Download the archive for your platform from the GitHub Releases page, unpack it, and place the sora binary on your PATH.

Release asset names follow this pattern:

  • sora-vX.Y.Z-windows-x64.zip
  • sora-vX.Y.Z-linux-x64.tar.gz
  • sora-vX.Y.Z-macos-arm64.tar.gz

Each release also publishes a .sha256 checksum file next to every archive.
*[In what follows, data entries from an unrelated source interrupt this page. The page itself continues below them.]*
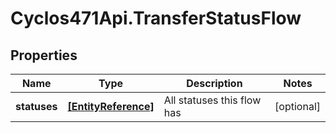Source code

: # Cyclos471Api.TransferStatusFlow

## Properties
Name | Type | Description | Notes
------------ | ------------- | ------------- | -------------
**statuses** | [**[EntityReference]**](EntityReference.md) | All statuses this flow has | [optional] 


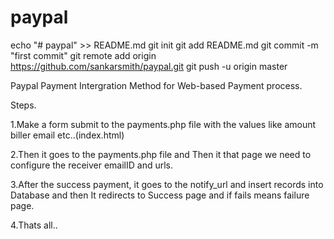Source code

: # paypal
echo "# paypal" >> README.md
git init
git add README.md
git commit -m "first commit"
git remote add origin https://github.com/sankarsmith/paypal.git
git push -u origin master





Paypal Payment Intergration Method for Web-based Payment process.

Steps.

1.Make a form submit to the payments.php file with the values like amount biller email etc..(index.html)

2.Then it goes to the payments.php file and Then it that page we need to configure the receiver emailID and urls.

3.After the success payment, it goes to the notify_url and insert records into Database and then It redirects to Success page and if fails means failure page.

4.Thats all..
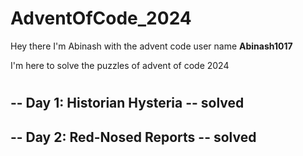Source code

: # AdventOfCode_2024

Hey there I'm Abinash with the advent code user name **Abinash1017**

I'm here to solve the puzzles of advent of code 2024
#
## -- Day 1: Historian Hysteria -- **solved**

## -- Day 2: Red-Nosed Reports -- **solved**

 
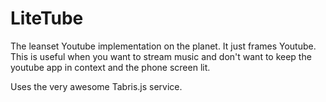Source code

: # LiteTube

The leanset Youtube implementation on the planet. It just frames Youtube. This is useful when you want to stream music and don't want to keep the youtube app in context and the phone screen lit.

Uses the very awesome Tabris.js service.



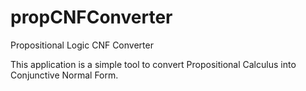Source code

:propCNFConverter
=================

Propositional Logic CNF Converter 

This application is a simple tool to convert Propositional Calculus into Conjunctive Normal Form. 


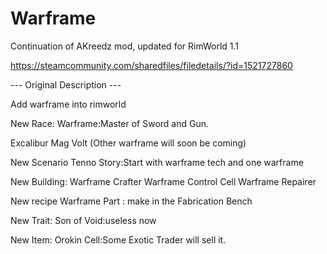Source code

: # Warframe

Continuation of AKreedz mod, updated for RimWorld 1.1

https://steamcommunity.com/sharedfiles/filedetails/?id=1521727860

--- Original Description ---

Add warframe into rimworld

New Race:
Warframe:Master of Sword and Gun.

Excalibur
Mag
Volt
(Other warframe will soon be coming)

New Scenario
Tenno Story:Start with warframe tech and one warframe

New Building:
Warframe Crafter
Warframe Control Cell
Warframe Repairer

New recipe
Warframe Part : make in the Fabrication Bench

New Trait:
Son of Void:useless now

New Item:
Orokin Cell:Some Exotic Trader will sell it.
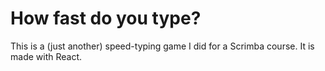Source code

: # How fast do you type?

This is a (just another) speed-typing game I did for a Scrimba course. It is made with React.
If you already have a Rust toolchain, you can also install the published CLI from crates.io:

cargo install sora-cli

For local development from a checkout:

cargo run -p sora-cli -- --version
cargo install --path crates/sora-cli

Example Commands

The preferred workflow is to declare build outputs in project.toml and run one command:

sora build --project examples/showcase/project.toml

To inspect and edit the same schema in Sora Studio:

sora studio --project examples/showcase/project.toml

To update headers in existing Excel data workbooks after schema changes:

sora excel-sync --project project.toml --data-root data
sora excel-sync --project project.toml --data-root data --write

For one-off or CI workflows, each stage is still available as a separate command:

sora check \
  --project examples/simple/project.toml

sora gen --target rust \
  --project examples/simple/project.toml \
  --out generated/rust

sora gen --target kotlin \
  --project examples/simple/project.toml \
  --out generated/kotlin

sora gen --target scala \
  --project examples/simple/project.toml \
  --out generated/scala

sora gen --target c \
  --project examples/simple/project.toml \
  --out generated/c

sora gen --target cpp \
  --project examples/simple/project.toml \
  --out generated/cpp

sora gen --target typescript \
  --project examples/simple/project.toml \
  --out generated/typescript

sora gen --target javascript \
  --project examples/simple/project.toml \
  --out generated/javascript

sora gen --target erlang \
  --project examples/simple/project.toml \
  --out generated/erlang

sora excel-template \
  --project examples/simple/project.toml \
  --out generated/excel

sora export \
  --format binary \
  --default-source-format xlsx \
  --project examples/simple/project.toml \
  --data-root generated/excel \
  --out generated/config.sora

sora export \
  --format json-debug \
  --default-source-format xlsx \
  --project examples/simple/project.toml \
  --data-root generated/excel \
  --out generated/debug-json

sora export \
  --format json-debug \
  --default-source-format csv \
  --project examples/simple/project.toml \
  --data-root generated/csv \
  --out generated/debug-json

Workspace Architecture

  • sora-cli: command-line interface.
  • sora-config-format: shared TOML/YAML/JSON/Lua document loading.
  • sora-core: pipeline orchestration.
  • sora-input: input adapter traits and loaded in-memory input.
  • sora-input-csv: CSV data input adapter.
  • sora-input-schema: schema project file input.
  • sora-input-structured: JSON and YAML data input adapter.
  • sora-input-toml: TOML data input adapter.
  • sora-input-xlsx: Excel .xlsx data input adapter.
  • sora-schema: format-neutral schema model.
  • sora-ir: normalized schema IR and type parsing.
  • sora-data: data IR and validation.
  • sora-codegen: Rust, Kotlin, C#, Java, Scala, Go, C, C++, TypeScript, JavaScript, Erlang, Lua, Python, and Proto code generation.
  • sora-export: exporter trait, registry, and built-in exporters.
  • sora-excel: Excel .xlsx template projection.
  • sora-studio: embedded schema visualization and editing UI served by the CLI.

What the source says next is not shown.